The American-style muffin, as distinct from the English muffin, evolved around the time of the Second Industrial Revolution, which is to say the time when North Americans really got into the industrialization act (the second half of the 19th century). This was the golden age of American baking, when cast iron home stoves — complete with their own small ovens — rolled off American assembly lines. Well they didn’t roll off exactly, they had to be carried…by like 18 guys, because those things were heavy. And then I guess now that I think about it the moving assembly line wasn’t perfected in America until 1908. Other than that though, the phrase was apt.
Just how and when the American muffin diverged from the English muffin isn’t known. However I will posit the following guess: because it was a lot faster and easier to make. The English muffin is made from a risen yeast batter that is “baked”, really fried, in a small ring mold on a griddle. The American muffin, as demonstrated below, is made from a batter that is simply mixed together and baked in a mold. Start-to-finish, a collection of raw ingredients can be turned into hot ready-to-eat muffins in as little as 40 minutes. Plus chemical leavening, as long as it’s been stored properly, is never-fail. The same cannot be said of either packaged yeast (at least in those days) or a home-made starter.
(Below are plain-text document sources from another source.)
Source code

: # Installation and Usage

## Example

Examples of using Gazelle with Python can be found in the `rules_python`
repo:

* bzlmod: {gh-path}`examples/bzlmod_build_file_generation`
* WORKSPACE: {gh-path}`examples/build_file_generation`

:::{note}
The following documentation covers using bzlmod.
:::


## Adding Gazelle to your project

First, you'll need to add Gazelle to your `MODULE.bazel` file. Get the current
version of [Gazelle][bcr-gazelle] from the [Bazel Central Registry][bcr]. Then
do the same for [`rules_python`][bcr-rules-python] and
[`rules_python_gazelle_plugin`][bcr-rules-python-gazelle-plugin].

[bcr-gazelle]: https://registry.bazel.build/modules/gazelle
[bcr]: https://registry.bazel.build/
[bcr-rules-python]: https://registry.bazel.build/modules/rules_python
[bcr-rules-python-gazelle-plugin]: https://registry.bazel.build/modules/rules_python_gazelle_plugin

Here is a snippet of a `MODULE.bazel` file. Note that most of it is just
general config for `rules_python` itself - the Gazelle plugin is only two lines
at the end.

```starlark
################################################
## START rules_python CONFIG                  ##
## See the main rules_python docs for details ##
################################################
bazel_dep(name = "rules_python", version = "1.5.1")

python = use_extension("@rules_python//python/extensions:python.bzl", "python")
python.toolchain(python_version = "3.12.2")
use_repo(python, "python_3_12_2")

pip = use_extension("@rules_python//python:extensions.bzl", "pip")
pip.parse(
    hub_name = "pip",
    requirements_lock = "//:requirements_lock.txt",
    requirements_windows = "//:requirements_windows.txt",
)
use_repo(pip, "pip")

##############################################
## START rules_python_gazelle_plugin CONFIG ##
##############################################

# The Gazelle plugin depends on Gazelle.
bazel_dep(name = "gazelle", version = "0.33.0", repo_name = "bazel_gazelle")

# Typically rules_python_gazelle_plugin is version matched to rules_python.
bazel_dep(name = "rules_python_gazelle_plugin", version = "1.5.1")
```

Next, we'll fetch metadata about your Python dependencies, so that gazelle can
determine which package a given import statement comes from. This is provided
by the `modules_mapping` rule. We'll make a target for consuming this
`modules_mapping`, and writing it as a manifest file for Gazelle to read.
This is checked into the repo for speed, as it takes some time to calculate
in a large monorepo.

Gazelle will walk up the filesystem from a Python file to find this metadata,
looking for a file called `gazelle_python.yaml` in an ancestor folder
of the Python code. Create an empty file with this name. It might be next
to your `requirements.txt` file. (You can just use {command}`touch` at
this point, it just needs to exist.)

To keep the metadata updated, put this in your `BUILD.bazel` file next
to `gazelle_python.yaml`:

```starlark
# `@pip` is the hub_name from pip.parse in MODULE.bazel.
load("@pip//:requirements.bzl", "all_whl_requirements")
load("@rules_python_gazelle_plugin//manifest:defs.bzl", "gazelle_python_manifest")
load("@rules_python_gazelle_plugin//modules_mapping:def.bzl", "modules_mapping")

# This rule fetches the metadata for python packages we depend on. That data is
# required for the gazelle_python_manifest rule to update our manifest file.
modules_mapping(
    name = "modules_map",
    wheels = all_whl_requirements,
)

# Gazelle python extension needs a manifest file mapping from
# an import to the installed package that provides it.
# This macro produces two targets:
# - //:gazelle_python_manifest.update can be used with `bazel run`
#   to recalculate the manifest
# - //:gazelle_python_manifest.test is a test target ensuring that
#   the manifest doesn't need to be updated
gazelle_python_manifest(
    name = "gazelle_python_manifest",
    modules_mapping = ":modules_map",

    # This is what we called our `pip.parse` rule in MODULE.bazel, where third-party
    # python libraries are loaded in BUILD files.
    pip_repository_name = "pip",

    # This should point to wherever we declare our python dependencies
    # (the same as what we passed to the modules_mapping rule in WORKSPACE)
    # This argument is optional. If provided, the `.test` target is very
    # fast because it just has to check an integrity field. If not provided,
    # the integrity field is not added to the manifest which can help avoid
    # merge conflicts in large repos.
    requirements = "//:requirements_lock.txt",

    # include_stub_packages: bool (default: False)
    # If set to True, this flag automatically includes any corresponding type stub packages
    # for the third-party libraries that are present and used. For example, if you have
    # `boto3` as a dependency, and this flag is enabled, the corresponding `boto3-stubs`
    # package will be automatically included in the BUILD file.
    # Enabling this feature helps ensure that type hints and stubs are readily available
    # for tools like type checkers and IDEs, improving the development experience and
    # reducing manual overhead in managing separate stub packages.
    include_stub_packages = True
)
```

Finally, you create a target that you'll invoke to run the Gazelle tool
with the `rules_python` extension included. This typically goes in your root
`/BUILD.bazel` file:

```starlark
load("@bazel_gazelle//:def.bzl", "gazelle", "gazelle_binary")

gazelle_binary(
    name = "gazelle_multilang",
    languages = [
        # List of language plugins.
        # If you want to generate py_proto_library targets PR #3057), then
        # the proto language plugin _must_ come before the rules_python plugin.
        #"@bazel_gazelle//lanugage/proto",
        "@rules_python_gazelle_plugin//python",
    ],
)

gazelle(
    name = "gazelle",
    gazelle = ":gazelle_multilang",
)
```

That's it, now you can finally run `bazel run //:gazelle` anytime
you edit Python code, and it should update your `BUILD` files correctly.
So then the American-style muffin was clearly convenient, since it allowed a home baker to throw a batch together and bake them up quick (very likely in the residual heat of the wood-fired stove while dinner was being prepared). However it also allowed for improvisation in a way that the English muffin didn’t. Just about anything can be added to American muffin batter without interfering with the rising ability of baking powder or soda. That feature has been rather abused, at least to my mind, since American bakers started gettin’ jiggy with the ingredients around the 1920’s and 30’s. Prior to that point additions to American muffins were largely limited to things like raisins, dates and nuts (maybe bits of bacon or ham for a savory twist). Starting around 1940 fresh fruits like berries began to show up, after which point all hell broke loose: chocolate, carrots, cheese, squash. By the 1970’s there were muffins sporting things like pineapple and Spam. Today we have everything from peanut butter fudge to spinach, rhubarb, fennel, shellfish, lemon-chive-pepper, bleu cheese and walnuts…you name it.
Just more American baking ingenuity? Or a good idea gone horribly wrong? You be the judge.